Marcuse e a alienação do socialismo Versão para impressão
Terça, 02 Julho 2013

marcuse "A emancipação dos trabalhadores será obra dos próprios trabalhadores." Esse era o slogan de Marx, aliás muito comum no movimento operário do século XIX. Excetuando, nesse tempo, alguns pequenos grupos que idealizaram o socialismo camponês, depressa extintos, impôs-se pela evidência social, pela luta de classes realmente existente, que os trabalhadores antagonizavam a burguesia. Mais do que a perceção empírica do conflito entre o capital e o trabalho, o marxismo acrescentou a compreensão de que as mercadorias produzidas para o mercado escondiam trabalho não pago, o lucro. A socialização do excedente, do valor criado, através da "expropriação dos expropriadores", nomeou afinal o socialismo. Enquanto muitos, justamente numa base moral, denunciavam os abusos e a miséria da classe trabalhadora, o marxismo denunciou a exploração como categoria económica e daí extraiu uma teoria social alternativa ao capitalismo, acessível pela revolução e pelo poder dos trabalhadores. A importância de Marx neste contexto, e na atualidade, é de que em 160 anos não foi descoberta outra teoria coerente para superar o capitalismo na roda sinuosa da história social. Tivesse ela aparecido e Marx seria apenas mais um autor a estudar como Stuart Mill, ou Hegel, cujas filosofias marcaram a modernidade.

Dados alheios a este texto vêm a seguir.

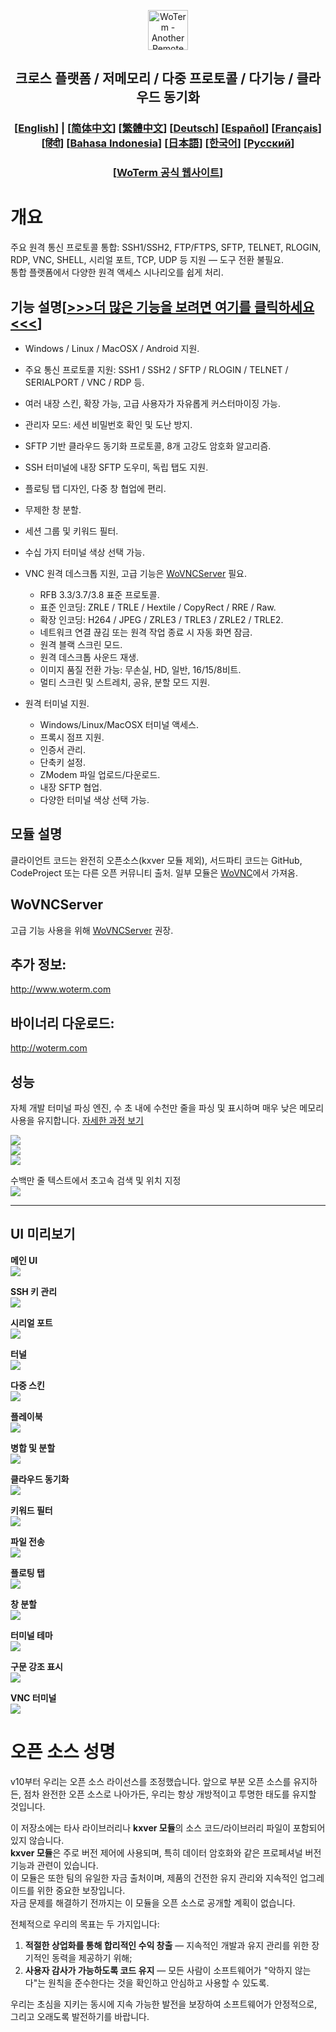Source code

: <p align="center">
  <img src="woterm.png" width="64" alt="WoTerm - Another Remote Access Assistant">
  <h2 style="text-align: center;">크로스 플랫폼 / 저메모리 / 다중 프로토콜 / 다기능 / 클라우드 동기화</h2>
  <h3 style="text-align: center;">
  [<a href="../README.md">English</a>] | 
  [<a href="README-zh_CN.md">简体中文</a>]
  [<a href="README-zh_TW.md">繁體中文</a>]
  [<a href="README-de.md">Deutsch</a>]
  [<a href="README-es.md">Español</a>]
  [<a href="README-fr.md">Français</a>]
  [<a href="README-hi.md">हिंदी</a>]
  [<a href="README-id.md">Bahasa Indonesia</a>]
  [<a href="README-ja.md">日本語</a>]
  [<a href="README-ko.md">한국어</a>]
  [<a href="README-ru.md">Русский</a>]
</h3>
  <h3 style="text-align: center;">[<a href="https://woterm.com">WoTerm 공식 웹사이트</a>]</a></h3>
</p>

# 개요
주요 원격 통신 프로토콜 통합: SSH1/SSH2, FTP/FTPS, SFTP, TELNET, RLOGIN, RDP, VNC, SHELL, 시리얼 포트, TCP, UDP 등 지원 — 도구 전환 불필요.  
통합 플랫폼에서 다양한 원격 액세스 시나리오를 쉽게 처리.

## 기능 설명[<a href="https://en.woterm.com/versions/">&gt;&gt;&gt;더 많은 기능을 보려면 여기를 클릭하세요&lt;&lt;&lt;</a>]
- Windows / Linux / MacOSX / Android 지원.  
- 주요 통신 프로토콜 지원: SSH1 / SSH2 / SFTP / RLOGIN / TELNET / SERIALPORT / VNC / RDP 등.  
- 여러 내장 스킨, 확장 가능, 고급 사용자가 자유롭게 커스터마이징 가능.  
- 관리자 모드: 세션 비밀번호 확인 및 도난 방지.  
- SFTP 기반 클라우드 동기화 프로토콜, 8개 고강도 암호화 알고리즘.  
- SSH 터미널에 내장 SFTP 도우미, 독립 탭도 지원.  
- 플로팅 탭 디자인, 다중 창 협업에 편리.  
- 무제한 창 분할.  
- 세션 그룹 및 키워드 필터.  
- 수십 가지 터미널 색상 선택 가능.

- VNC 원격 데스크톱 지원, 고급 기능은 [WoVNCServer](http://wovnc.com) 필요.  
  - RFB 3.3/3.7/3.8 표준 프로토콜.  
  - 표준 인코딩: ZRLE / TRLE / Hextile / CopyRect / RRE / Raw.  
  - 확장 인코딩: H264 / JPEG / ZRLE3 / TRLE3 / ZRLE2 / TRLE2.  
  - 네트워크 연결 끊김 또는 원격 작업 종료 시 자동 화면 잠금.  
  - 원격 블랙 스크린 모드.  
  - 원격 데스크톱 사운드 재생.  
  - 이미지 품질 전환 가능: 무손실, HD, 일반, 16/15/8비트.  
  - 멀티 스크린 및 스트레치, 공유, 분할 모드 지원.

- 원격 터미널 지원.  
  - Windows/Linux/MacOSX 터미널 액세스.  
  - 프록시 점프 지원.  
  - 인증서 관리.  
  - 단축키 설정.  
  - ZModem 파일 업로드/다운로드.  
  - 내장 SFTP 협업.  
  - 다양한 터미널 색상 선택 가능.

## 모듈 설명
클라이언트 코드는 완전히 오픈소스(kxver 모듈 제외), 서드파티 코드는 GitHub, CodeProject 또는 다른 오픈 커뮤니티 출처. 일부 모듈은 [WoVNC](http://wovnc.com)에서 가져옴.

## WoVNCServer
고급 기능 사용을 위해 [WoVNCServer](http://wovnc.com) 권장.

## 추가 정보:
<a href="http://www.woterm.com">http://www.woterm.com</a>

## 바이너리 다운로드:
<a href="http://woterm.com">http://woterm.com</a>

## 성능

자체 개발 터미널 파싱 엔진, 수 초 내에 수천만 줄을 파싱 및 표시하며 매우 낮은 메모리 사용을 유지합니다. [자세한 과정 보기](Performance-ko.md)

![](timeseq1.png)  
![](urandom_test_speed.png)  
![](urandom_test_memory.png)  

수백만 줄 텍스트에서 초고속 검색 및 위치 지정  
![](search.gif)

---

## UI 미리보기

**메인 UI**  
![](main.gif)  

**SSH 키 관리**  
![](keymgr2.gif)  

**시리얼 포트**  
![](serialport.gif)  

**터널**  
![](tunnel.png)  

**다중 스킨**  
![](skins.png)  

**플레이북**  
![](playbook.gif)  

**병합 및 분할**  
![](merge.gif)  

**클라우드 동기화**  
![](sync.gif)  

**키워드 필터**  
![](filter.gif)  

**파일 전송**  
![](sftp.gif)  

**플로팅 탭**  
![](float.gif)  

**창 분할**  
![](split.gif)  

**터미널 테마**  
![](patten.gif)  

**구문 강조 표시**  
![](highlight.gif)  

**VNC 터미널**  
![](vnc.gif)


# 오픈 소스 성명
v10부터 우리는 오픈 소스 라이선스를 조정했습니다. 앞으로 부분 오픈 소스를 유지하든, 점차 완전한 오픈 소스로 나아가든, 우리는 항상 개방적이고 투명한 태도를 유지할 것입니다.  

이 저장소에는 타사 라이브러리나 **kxver 모듈**의 소스 코드/라이브러리 파일이 포함되어 있지 않습니다.  
**kxver 모듈**은 주로 버전 제어에 사용되며, 특히 데이터 암호화와 같은 프로페셔널 버전 기능과 관련이 있습니다.  
이 모듈은 또한 팀의 유일한 자금 출처이며, 제품의 건전한 유지 관리와 지속적인 업그레이드를 위한 중요한 보장입니다.  
자금 문제를 해결하기 전까지는 이 모듈을 오픈 소스로 공개할 계획이 없습니다.  

전체적으로 우리의 목표는 두 가지입니다:  
1. **적절한 상업화를 통해 합리적인 수익 창출** — 지속적인 개발과 유지 관리를 위한 장기적인 동력을 제공하기 위해;  
2. **사용자 감사가 가능하도록 코드 유지** — 모든 사람이 소프트웨어가 "악하지 않는다"는 원칙을 준수한다는 것을 확인하고 안심하고 사용할 수 있도록.  

우리는 초심을 지키는 동시에 지속 가능한 발전을 보장하여 소프트웨어가 안정적으로, 그리고 오래도록 발전하기를 바랍니다.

Ao longo do século XX, houve várias polémicas acerca da representação dos trabalhadores (teorias de partido), ou das alianças sociais dos trabalhadores com outras classes prejudicadas pelo capitalismo. A crítica e rutura de Lenine com os partidos social-democratas, tidos por assimilados ao parlamentarismo burguês, integrados no corporativismo capitalista e até apoiantes da "sua" burguesia na Guerra de 14/18, levaram à teorização de um partido não apenas revolucionário mas de vanguarda. Esse conceito de destacamento avançado dos trabalhadores transportou-se para a ideia de que era por intermédio do partido que se garantia a hegemonia do proletariado na aliança com os camponeses pobres e os pequenos proprietários urbanos, especialmente comerciantes e artesãos, no assalto ao poder da burguesia. De modo próximo, mas numa aceção mais frentista, Gramsci trouxe a visão do bloco popular que, aliás marcará a futura estratégia dos partidos comunistas sob o capitalismo. Ou aceitaram ou rejeitaram o frentismo social, mas ficaram até hoje reféns dessa marcação.

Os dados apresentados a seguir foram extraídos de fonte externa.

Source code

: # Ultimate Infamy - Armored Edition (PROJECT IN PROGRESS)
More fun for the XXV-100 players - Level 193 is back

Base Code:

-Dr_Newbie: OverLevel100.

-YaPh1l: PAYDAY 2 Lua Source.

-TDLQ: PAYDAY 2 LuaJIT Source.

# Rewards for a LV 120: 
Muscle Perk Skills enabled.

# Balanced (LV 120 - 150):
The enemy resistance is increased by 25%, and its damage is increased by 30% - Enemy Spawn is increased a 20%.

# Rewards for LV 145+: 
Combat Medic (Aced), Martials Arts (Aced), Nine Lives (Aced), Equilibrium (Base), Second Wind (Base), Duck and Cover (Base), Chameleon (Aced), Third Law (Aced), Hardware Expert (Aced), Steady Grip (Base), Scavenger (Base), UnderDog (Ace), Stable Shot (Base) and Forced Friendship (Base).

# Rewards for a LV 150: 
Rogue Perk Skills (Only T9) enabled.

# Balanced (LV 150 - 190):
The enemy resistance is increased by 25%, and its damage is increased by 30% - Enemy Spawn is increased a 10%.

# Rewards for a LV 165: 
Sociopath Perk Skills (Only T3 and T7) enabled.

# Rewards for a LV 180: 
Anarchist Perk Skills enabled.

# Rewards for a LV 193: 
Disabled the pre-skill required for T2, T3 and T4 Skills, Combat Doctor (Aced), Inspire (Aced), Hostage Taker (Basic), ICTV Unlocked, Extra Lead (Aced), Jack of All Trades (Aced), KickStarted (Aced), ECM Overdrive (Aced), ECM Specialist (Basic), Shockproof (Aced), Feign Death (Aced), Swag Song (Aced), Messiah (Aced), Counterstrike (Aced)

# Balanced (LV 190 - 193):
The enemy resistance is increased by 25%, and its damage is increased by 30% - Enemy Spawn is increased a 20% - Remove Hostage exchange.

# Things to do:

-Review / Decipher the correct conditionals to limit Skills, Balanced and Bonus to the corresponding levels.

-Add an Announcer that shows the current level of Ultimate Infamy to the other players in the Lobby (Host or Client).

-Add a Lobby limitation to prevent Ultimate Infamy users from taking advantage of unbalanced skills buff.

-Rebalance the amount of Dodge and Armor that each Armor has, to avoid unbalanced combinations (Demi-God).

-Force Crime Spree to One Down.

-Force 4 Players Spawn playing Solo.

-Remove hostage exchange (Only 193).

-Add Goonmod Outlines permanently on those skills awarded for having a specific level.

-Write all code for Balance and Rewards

Agora a ideia de que o socialismo se podia fazer sem os trabalhadores é uma originalidade de Herbert Marcuse. Teoriza com grande alarde essa proposta que pareceria uma coisa contranatura nos anos 60 do século XX. A revolta estudantil do Maio de 68 em Paris amplificou imenso o eco de que os estudantes e intelectuais, quadros técnicos, liderariam a revolução e a fundação do socialismo. Notemos, porém, as circunstâncias em que este berlinense e cidadão do mundo, naturalizado americano, elaborou o seu argumento principal.

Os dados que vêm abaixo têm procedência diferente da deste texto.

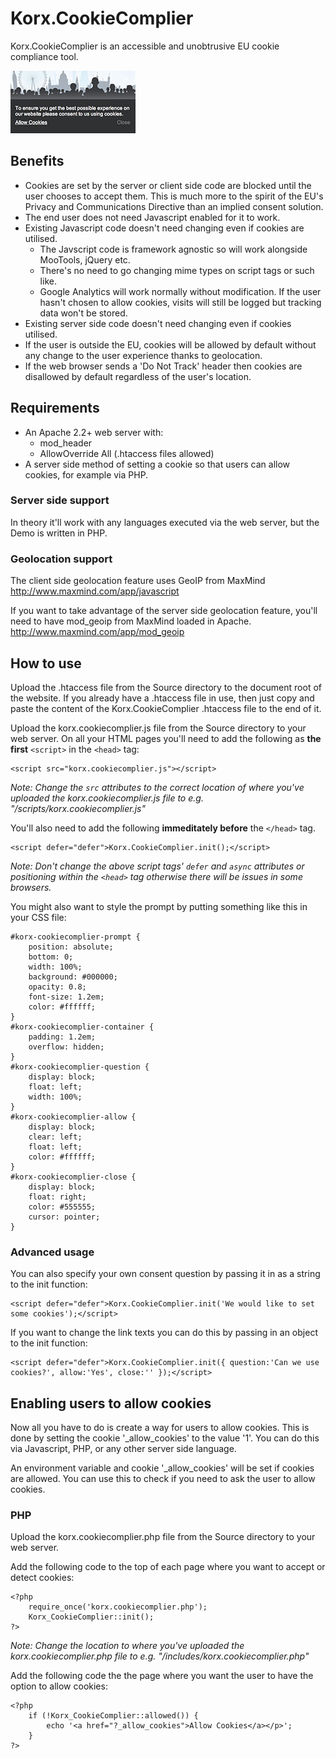 # Korx.CookieComplier

Korx.CookieComplier is an accessible and unobtrusive EU cookie compliance tool.

![Screenshot](https://github.com/korx/Korx.CookieComplier/raw/master/Graphics/screenshot.jpg)

## Benefits


* Cookies are set by the server or client side code are blocked until the user chooses to accept them. This is much more to the spirit of the EU's Privacy and Communications Directive than an implied consent solution.
* The end user does not need Javascript enabled for it to work.
* Existing Javascript code doesn't need changing even if cookies are utilised.
    * The Javscript code is framework agnostic so will work alongside MooTools, jQuery etc.
    * There's no need to go changing mime types on script tags or such like.
    * Google Analytics will work normally without modification. If the user hasn't chosen to allow cookies, visits will still be logged but tracking data won't be stored.
* Existing server side code doesn't need changing even if cookies utilised.
* If the user is outside the EU, cookies will be allowed by default without any change to the user experience thanks to geolocation.
* If the web browser sends a 'Do Not Track' header then cookies are disallowed by default regardless of the user's location.

## Requirements

* An Apache 2.2+ web server with:
    * mod_header
    * AllowOverride All (.htaccess files allowed)
* A server side method of setting a cookie so that users can allow cookies, for example via PHP.

### Server side support

In theory it'll work with any languages executed via the web server, but the Demo is written in PHP.

### Geolocation support

The client side geolocation feature uses GeoIP from MaxMind http://www.maxmind.com/app/javascript

If you want to take advantage of the server side geolocation feature, you'll need to have mod_geoip from MaxMind loaded in Apache. http://www.maxmind.com/app/mod_geoip

## How to use

Upload the .htaccess file from the Source directory to the document root of the website. If you already have a .htaccess file in use, then just copy and paste the content of the Korx.CookieComplier .htaccess file to the end of it.

Upload the korx.cookiecomplier.js file from the Source directory to your web server. On all your HTML pages you'll need to add the following as **the first** `<script>` in the `<head>` tag:

    <script src="korx.cookiecomplier.js"></script>

*Note: Change the `src` attributes to the correct location of where you've uploaded the korx.cookiecomplier.js file to e.g. "/scripts/korx.cookiecomplier.js"*

You'll also need to add the following **immeditately before** the `</head>` tag.

    <script defer="defer">Korx.CookieComplier.init();</script>

*Note: Don't change the above script tags' `defer` and `async` attributes or positioning within the `<head>` tag otherwise there will be issues in some browsers.*

You might also want to style the prompt by putting something like this in your CSS file:

    #korx-cookiecomplier-prompt {
        position: absolute;
        bottom: 0;
        width: 100%;
        background: #000000;
        opacity: 0.8;
        font-size: 1.2em;
        color: #ffffff;
    }
    #korx-cookiecomplier-container {
        padding: 1.2em;
        overflow: hidden;
    }
    #korx-cookiecomplier-question {
        display: block;
        float: left;
        width: 100%;
    }
    #korx-cookiecomplier-allow {
        display: block;
        clear: left;
        float: left;
        color: #ffffff;
    }
    #korx-cookiecomplier-close {
        display: block;
        float: right;
        color: #555555;
        cursor: pointer;
    }

### Advanced usage

You can also specify your own consent question by passing it in as a string to the init function:

    <script defer="defer">Korx.CookieComplier.init('We would like to set some cookies');</script>

If you want to change the link texts you can do this by passing in an object to the init function:

    <script defer="defer">Korx.CookieComplier.init({ question:'Can we use cookies?', allow:'Yes', close:'' });</script>


## Enabling users to allow cookies

Now all you have to do is create a way for users to allow cookies. This is done by setting the cookie '_allow_cookies' to the value '1'. You can do this via Javascript, PHP, or any other server side language.

An environment variable and cookie '_allow_cookies' will be set if cookies are allowed. You can use this to check if you need to ask the user to allow cookies.

### PHP

Upload the korx.cookiecomplier.php file from the Source directory to your web server.

Add the following code to the top of each page where you want to accept or detect cookies:

    <?php
        require_once('korx.cookiecomplier.php');
        Korx_CookieComplier::init();
    ?>

*Note: Change the location to where you've uploaded the korx.cookiecomplier.php file to e.g. "/includes/korx.cookiecomplier.php"*

Add the following code the the page where you want the user to have the option to allow cookies:

    <?php
        if (!Korx_CookieComplier::allowed()) {
            echo '<a href="?_allow_cookies">Allow Cookies</a></p>';
        }
    ?>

Marcuse estava muito empenhado no movimento anti-guerra no Vietname que se desenrolava nos Estados Unidos e esse movimento influenciou significativamente o seu pensamento. Nessa campanha pontificou, entre muita gente, Angela Davis, sua aluna, e ícone dos negros, comunistas e pacifistas. Conheci as ideias de Marcuse numa edição portuguesa de 69, da Moraes, intitulada "O Fim Da Utopia". A tradução usou este título de um dos textos do livro, provavelmente para evitar problemas com a censura, já que a denominação original, em alemão, era Psicanálise e Política. Pode perceber-se aí o seu entusiasmo pela desobediência civil, que os estudantes praticavam contra a guerra, tornada em meio de desagregação do poder burguês. Talvez com o mesmo calor com que outros no passado tinham defendido a insurreição, a greve geral revolucionária, ou a greve política de massas, ou a guerrilha, tudo sobre os modos da luta pelo poder. A desobediência civil não era nova como proposta, reconheça-se. Anos antes, Gandhi tinha-a popularizado como meio de luta pela independência da Índia mas tinha da desobediência uma compreensão aparentada à resistência passiva. Não era o caso em Marcuse onde se apontavam métodos ativos de confrontação.

E quem era o sujeito desta capacidade revolucionária? Leiamos o autor:

"A Nova Esquerda, além disso, de modo algum está circunscrita à classe operária como classe revolucionária, com exceção de pequenos grupos. Ela própria não pode ser definida sob o ponto de vista de classe, já que não forma uma classe definível. É constituída por intelectuais, por grupos de movimentos de direitos de cidadãos, pela juventude, e por outros que, à primeira vista não parecem nada políticos, como os hippies."[i] Mais adiante em "O Fim Da Utopia", depois de sugerir a incorporação revolucionária das minorias raciais e nacionais e os seus emblemáticos ghettos, Marcuse considera que a Nova Esquerda "se trata de uma oposição contra uma sociedade democrática e que efetivamente funciona, que normalmente, pelo menos, não trabalha com terror. E é – e nisso estamos completamente de acordo nos Estados Unidos da América do Norte – uma oposição contra a maioria da população, incluindo a classe proletária. É uma oposição contra a pressão sempre constante e sempre presente do sistema, que devido à sua repressiva e destrutiva produtividade degrada tudo desumanamente como se fossem mercadorias cuja compra e venda fosse um modo de vida e até mesmo um conteúdo de vida; oposição contra a hipócrita moralidade e os «valores» do sistema, oposição contra o terror fora da metrópole. Esta oposição contra o sistema tal como foi desencadeada primeiramente pelo movimento dos direitos do homem e, depois, pela guerra do Vietname"[ii].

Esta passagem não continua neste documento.